Après deux jours d’intenses combats au début du mois de mai, au cours desquels les groupes terroristes de Gaza ont lancé plus de 650 roquettes sur le sud d’Israël et que l’armée a mené plus de 300 frappes de représailles sur Gaza, le Hamas et le Jihad islamique palestinien ont annoncé que l’Egypte et d’autres instances internationales avaient réussi à négocier un cessez-le-feu.

Les bateaux des pêcheurs palestiniens dans le port de Gaza à Gaza Ville, le 13 juin 2019. (Crédit : AP/Hatem Moussa)

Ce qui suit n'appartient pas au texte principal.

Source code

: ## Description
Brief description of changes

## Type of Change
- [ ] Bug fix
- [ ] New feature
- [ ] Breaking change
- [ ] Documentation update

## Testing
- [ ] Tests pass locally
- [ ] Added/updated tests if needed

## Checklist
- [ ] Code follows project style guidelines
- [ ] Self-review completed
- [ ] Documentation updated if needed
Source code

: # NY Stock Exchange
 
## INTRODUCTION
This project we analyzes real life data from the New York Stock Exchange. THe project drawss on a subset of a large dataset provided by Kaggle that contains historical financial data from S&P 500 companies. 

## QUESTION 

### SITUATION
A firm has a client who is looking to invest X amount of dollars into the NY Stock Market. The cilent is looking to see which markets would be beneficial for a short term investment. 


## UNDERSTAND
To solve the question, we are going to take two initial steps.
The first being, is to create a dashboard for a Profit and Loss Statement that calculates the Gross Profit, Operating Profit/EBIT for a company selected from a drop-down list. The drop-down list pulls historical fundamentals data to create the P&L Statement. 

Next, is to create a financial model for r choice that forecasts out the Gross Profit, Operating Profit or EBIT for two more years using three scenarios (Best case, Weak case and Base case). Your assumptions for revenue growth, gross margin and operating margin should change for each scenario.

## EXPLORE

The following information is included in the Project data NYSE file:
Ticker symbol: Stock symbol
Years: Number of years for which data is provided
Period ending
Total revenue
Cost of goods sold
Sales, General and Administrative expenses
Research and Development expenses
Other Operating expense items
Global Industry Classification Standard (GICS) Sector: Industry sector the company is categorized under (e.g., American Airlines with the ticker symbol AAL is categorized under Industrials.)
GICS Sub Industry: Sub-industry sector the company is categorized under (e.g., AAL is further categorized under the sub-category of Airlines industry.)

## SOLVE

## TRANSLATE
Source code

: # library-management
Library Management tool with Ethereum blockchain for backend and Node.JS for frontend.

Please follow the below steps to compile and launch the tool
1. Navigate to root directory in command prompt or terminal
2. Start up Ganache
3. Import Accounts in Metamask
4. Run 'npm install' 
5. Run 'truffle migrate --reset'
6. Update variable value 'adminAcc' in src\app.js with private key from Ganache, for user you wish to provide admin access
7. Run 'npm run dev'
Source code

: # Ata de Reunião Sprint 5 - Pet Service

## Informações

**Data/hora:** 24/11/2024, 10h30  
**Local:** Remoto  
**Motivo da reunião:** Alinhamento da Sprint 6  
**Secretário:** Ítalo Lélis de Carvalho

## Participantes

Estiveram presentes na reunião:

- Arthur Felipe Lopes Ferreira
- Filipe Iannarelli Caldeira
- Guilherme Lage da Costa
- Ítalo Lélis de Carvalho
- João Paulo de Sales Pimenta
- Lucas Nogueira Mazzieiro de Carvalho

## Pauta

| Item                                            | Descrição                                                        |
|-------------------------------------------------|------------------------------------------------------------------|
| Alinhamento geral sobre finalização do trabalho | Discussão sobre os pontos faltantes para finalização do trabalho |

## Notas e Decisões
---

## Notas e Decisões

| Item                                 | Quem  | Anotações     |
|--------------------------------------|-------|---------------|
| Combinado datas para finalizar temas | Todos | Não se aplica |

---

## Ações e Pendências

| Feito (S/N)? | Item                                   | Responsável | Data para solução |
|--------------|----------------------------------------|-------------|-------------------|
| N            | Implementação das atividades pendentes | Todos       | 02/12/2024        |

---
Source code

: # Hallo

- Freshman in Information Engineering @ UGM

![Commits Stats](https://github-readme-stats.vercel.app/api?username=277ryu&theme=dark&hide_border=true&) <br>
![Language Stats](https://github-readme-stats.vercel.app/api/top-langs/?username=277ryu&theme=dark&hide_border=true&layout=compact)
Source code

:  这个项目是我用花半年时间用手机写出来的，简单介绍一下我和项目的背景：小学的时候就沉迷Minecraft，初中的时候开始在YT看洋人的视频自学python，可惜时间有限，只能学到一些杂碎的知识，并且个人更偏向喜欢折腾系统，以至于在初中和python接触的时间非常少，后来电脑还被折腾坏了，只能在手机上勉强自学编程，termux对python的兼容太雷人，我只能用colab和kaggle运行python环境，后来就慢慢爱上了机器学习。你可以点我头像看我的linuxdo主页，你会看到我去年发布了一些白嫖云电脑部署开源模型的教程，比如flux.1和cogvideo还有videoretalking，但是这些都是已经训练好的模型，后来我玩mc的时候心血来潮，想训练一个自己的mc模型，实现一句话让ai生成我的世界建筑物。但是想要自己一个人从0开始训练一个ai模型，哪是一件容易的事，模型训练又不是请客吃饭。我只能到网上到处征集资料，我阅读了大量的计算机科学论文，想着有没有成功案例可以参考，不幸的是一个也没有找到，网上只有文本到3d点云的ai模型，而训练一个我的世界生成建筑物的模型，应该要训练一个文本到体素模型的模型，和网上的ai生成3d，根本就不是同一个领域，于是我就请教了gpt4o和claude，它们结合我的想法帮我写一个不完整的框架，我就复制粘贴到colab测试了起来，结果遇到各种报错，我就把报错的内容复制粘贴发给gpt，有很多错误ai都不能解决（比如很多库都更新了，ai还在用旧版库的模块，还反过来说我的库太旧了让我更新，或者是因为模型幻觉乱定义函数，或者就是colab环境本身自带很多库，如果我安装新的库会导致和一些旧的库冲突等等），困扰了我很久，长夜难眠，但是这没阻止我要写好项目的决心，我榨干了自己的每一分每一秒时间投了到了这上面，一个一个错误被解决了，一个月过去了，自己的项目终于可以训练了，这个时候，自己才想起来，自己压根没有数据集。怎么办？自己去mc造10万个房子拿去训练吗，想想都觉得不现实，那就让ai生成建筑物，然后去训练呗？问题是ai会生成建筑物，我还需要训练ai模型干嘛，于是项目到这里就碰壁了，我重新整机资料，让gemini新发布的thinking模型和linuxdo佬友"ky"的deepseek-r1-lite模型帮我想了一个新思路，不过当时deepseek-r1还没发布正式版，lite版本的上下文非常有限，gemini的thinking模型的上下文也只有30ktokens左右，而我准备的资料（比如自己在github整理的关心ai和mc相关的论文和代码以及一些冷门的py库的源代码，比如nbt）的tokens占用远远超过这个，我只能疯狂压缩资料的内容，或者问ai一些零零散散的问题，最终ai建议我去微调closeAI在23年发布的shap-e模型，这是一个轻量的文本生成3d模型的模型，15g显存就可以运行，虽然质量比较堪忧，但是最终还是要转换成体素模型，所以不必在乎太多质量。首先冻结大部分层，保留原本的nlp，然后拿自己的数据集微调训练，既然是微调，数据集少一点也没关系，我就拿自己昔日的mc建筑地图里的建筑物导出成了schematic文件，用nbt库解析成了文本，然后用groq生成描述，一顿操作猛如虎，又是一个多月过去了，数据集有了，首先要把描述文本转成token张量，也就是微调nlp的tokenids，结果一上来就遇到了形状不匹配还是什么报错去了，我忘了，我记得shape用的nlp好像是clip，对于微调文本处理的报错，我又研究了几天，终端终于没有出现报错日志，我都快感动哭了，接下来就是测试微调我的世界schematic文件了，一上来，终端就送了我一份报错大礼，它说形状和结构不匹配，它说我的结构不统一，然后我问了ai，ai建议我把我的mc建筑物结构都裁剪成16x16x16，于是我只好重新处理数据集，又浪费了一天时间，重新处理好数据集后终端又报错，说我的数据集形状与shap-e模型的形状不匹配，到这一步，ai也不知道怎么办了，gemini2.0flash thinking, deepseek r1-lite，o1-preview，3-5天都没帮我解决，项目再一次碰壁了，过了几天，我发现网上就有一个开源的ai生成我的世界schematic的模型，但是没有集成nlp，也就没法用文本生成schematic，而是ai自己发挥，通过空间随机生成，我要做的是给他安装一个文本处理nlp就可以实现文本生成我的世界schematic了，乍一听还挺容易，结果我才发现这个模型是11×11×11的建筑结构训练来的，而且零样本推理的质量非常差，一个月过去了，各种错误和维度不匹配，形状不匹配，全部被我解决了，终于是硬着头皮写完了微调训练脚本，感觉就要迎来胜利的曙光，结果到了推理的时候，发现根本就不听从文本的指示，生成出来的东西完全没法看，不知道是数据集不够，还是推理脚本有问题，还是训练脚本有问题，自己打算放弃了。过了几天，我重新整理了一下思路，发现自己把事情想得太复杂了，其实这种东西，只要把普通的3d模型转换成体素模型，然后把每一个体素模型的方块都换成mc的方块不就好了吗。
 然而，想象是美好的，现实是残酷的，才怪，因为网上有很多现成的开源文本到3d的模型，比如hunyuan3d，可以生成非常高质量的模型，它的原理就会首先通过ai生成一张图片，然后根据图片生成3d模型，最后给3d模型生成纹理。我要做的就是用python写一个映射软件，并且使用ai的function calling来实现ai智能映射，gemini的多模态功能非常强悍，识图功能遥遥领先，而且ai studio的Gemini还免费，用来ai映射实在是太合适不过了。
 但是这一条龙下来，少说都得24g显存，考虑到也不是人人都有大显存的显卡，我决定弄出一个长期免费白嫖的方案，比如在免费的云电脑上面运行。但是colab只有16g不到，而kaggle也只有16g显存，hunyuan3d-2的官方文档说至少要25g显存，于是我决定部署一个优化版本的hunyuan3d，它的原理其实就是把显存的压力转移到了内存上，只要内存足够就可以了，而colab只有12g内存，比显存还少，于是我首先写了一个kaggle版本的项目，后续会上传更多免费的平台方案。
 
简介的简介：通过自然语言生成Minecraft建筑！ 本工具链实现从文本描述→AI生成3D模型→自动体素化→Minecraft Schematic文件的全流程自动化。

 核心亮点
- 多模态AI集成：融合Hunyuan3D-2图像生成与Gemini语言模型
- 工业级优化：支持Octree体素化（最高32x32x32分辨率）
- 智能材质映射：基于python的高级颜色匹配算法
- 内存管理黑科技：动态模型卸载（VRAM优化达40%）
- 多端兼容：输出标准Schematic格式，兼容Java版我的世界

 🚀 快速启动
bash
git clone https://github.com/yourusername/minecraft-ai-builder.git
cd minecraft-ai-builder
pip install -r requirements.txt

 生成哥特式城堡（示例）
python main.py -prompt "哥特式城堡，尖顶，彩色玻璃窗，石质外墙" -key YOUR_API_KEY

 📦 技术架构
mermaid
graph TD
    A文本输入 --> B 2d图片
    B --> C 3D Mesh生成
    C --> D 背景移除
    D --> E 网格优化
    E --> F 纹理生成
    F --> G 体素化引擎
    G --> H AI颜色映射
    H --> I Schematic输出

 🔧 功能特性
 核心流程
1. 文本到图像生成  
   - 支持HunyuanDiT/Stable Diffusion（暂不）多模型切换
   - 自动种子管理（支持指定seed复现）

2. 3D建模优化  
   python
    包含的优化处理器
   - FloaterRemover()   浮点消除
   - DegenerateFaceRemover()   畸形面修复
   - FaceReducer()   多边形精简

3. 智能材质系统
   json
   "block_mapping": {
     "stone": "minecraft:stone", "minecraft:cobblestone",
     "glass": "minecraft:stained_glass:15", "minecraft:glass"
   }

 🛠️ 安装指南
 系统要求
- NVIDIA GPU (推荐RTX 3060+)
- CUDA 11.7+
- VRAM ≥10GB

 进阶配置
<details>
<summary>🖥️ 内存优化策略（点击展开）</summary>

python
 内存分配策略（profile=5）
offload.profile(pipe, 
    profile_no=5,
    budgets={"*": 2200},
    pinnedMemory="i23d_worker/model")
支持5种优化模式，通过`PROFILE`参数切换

Un responsable palestinien à Gaza a déclaré dans une interview téléphonique que l’accord portait notamment sur l’agrandissement de la zone de pêche à 15 milles nautiques et à la fin de « toute résistance contre Israël à l’exception des manifestations hebdomadaires le long de la frontière dans leur forme pacifique ».

Sharafi, le pêcheur gazaoui, a répondu à Yakubovich en disant qu’Israël et les groupes terroristes n’auraient pas dû inclure la zone de pêche dans leurs négociations.

« Notre gagne-pain ne devrait pas dépendre des accords. Nous n’avons rien à voir avec les ballons », a-t-il dit. « Nous devons simplement être en mesure d’aller en mer et de gagner notre vie pour nourrir nos familles. »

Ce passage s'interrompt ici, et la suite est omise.